John Redwood is comments that the Chinese and Indian economies will soon be larger than those of The EU or USA. The high growth rates, coupled with their huge populations means that this will happen quite soon. I believe that if the most advanced nations are not to stagnate they must accelerate the advance into higher value-added activities*.
The government’s role in this should be, at minimum, to refrain from hampering the creativity and the flexibility that this requires. Further it should provide a structure to enhance the comparative advantages that the UK enjoys. For example, in no particular order:-
1. In learning. Britain is probably second in the world (behind the USA) for attracting foreign students. For the size of population, we lead the world in world-class universities. The government should encourage/enable the universities to build upon this. Our comparative advantage is that we are the home of the English language, the World’s second language.
2. In Finance. Sorting out a proper structure for banking regulation that will both prevent the build-up of systemic risk, whilst at the same time encouraging/enabling future innovation. The apparent contradiction between these two aims is best resolved by emphasising general all-encompassing principles, rather than the detailed rules of the American’s or the detailed form-filling that was key feature of the last decade.
3. In Climate Change. The current aims to reduce CO2 emissions by 80% by 2050 are totally unrealistic. The attempts to do so will only serve to make Britain’s poorer and fail to meet our growing energy requirements. Roger Pielke Jnr explains why here.
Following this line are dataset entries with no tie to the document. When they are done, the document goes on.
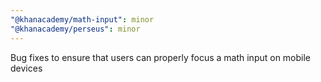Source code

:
 ```yaml
---
"@khanacademy/math-input": minor
"@khanacademy/perseus": minor
---
```


Bug fixes to ensure that users can properly focus a math input on mobile devices
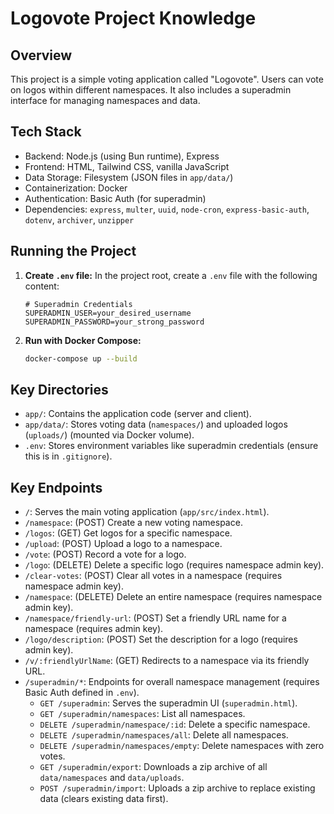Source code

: # Logovote Project Knowledge

## Overview

This project is a simple voting application called "Logovote". Users can vote on logos within different namespaces. It also includes a superadmin interface for managing namespaces and data.

## Tech Stack

- Backend: Node.js (using Bun runtime), Express
- Frontend: HTML, Tailwind CSS, vanilla JavaScript
- Data Storage: Filesystem (JSON files in `app/data/`)
- Containerization: Docker
- Authentication: Basic Auth (for superadmin)
- Dependencies: `express`, `multer`, `uuid`, `node-cron`, `express-basic-auth`, `dotenv`, `archiver`, `unzipper`

## Running the Project

1.  **Create `.env` file:** In the project root, create a `.env` file with the following content:
    ```dotenv
    # Superadmin Credentials
    SUPERADMIN_USER=your_desired_username
    SUPERADMIN_PASSWORD=your_strong_password
    ```
2.  **Run with Docker Compose:**
    ```bash
    docker-compose up --build
    ```

## Key Directories

- `app/`: Contains the application code (server and client).
- `app/data/`: Stores voting data (`namespaces/`) and uploaded logos (`uploads/`) (mounted via Docker volume).
- `.env`: Stores environment variables like superadmin credentials (ensure this is in `.gitignore`).

## Key Endpoints

- `/`: Serves the main voting application (`app/src/index.html`).
- `/namespace`: (POST) Create a new voting namespace.
- `/logos`: (GET) Get logos for a specific namespace.
- `/upload`: (POST) Upload a logo to a namespace.
- `/vote`: (POST) Record a vote for a logo.
- `/logo`: (DELETE) Delete a specific logo (requires namespace admin key).
- `/clear-votes`: (POST) Clear all votes in a namespace (requires namespace admin key).
- `/namespace`: (DELETE) Delete an entire namespace (requires namespace admin key).
- `/namespace/friendly-url`: (POST) Set a friendly URL name for a namespace (requires admin key).
- `/logo/description`: (POST) Set the description for a logo (requires admin key).
- `/v/:friendlyUrlName`: (GET) Redirects to a namespace via its friendly URL.
- `/superadmin/*`: Endpoints for overall namespace management (requires Basic Auth defined in `.env`).
    - `GET /superadmin`: Serves the superadmin UI (`superadmin.html`).
    - `GET /superadmin/namespaces`: List all namespaces.
    - `DELETE /superadmin/namespace/:id`: Delete a specific namespace.
    - `DELETE /superadmin/namespaces/all`: Delete all namespaces.
    - `DELETE /superadmin/namespaces/empty`: Delete namespaces with zero votes.
    - `GET /superadmin/export`: Downloads a zip archive of all `data/namespaces` and `data/uploads`.
    - `POST /superadmin/import`: Uploads a zip archive to replace existing data (clears existing data first).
* It is usual to say that higher productivity per person is required. From that tautologous statement the National Income = National Output, the way to increase income per person is to increase output person. As working time tends to decrease, more that 100% of this must come from higher output per unit of time. That is, greater productivity. However, the way to increase the income of a business is to increase the margins. The output of a university is not in the raw number of published papers, but the rare papers that create a seismic shift in out knowledge. In finance, it is not the quantity of deals done, but the large deals that create the most profit. For these reasons, I prefer the term more value-added rather than productivity as the driver of increased income per capita.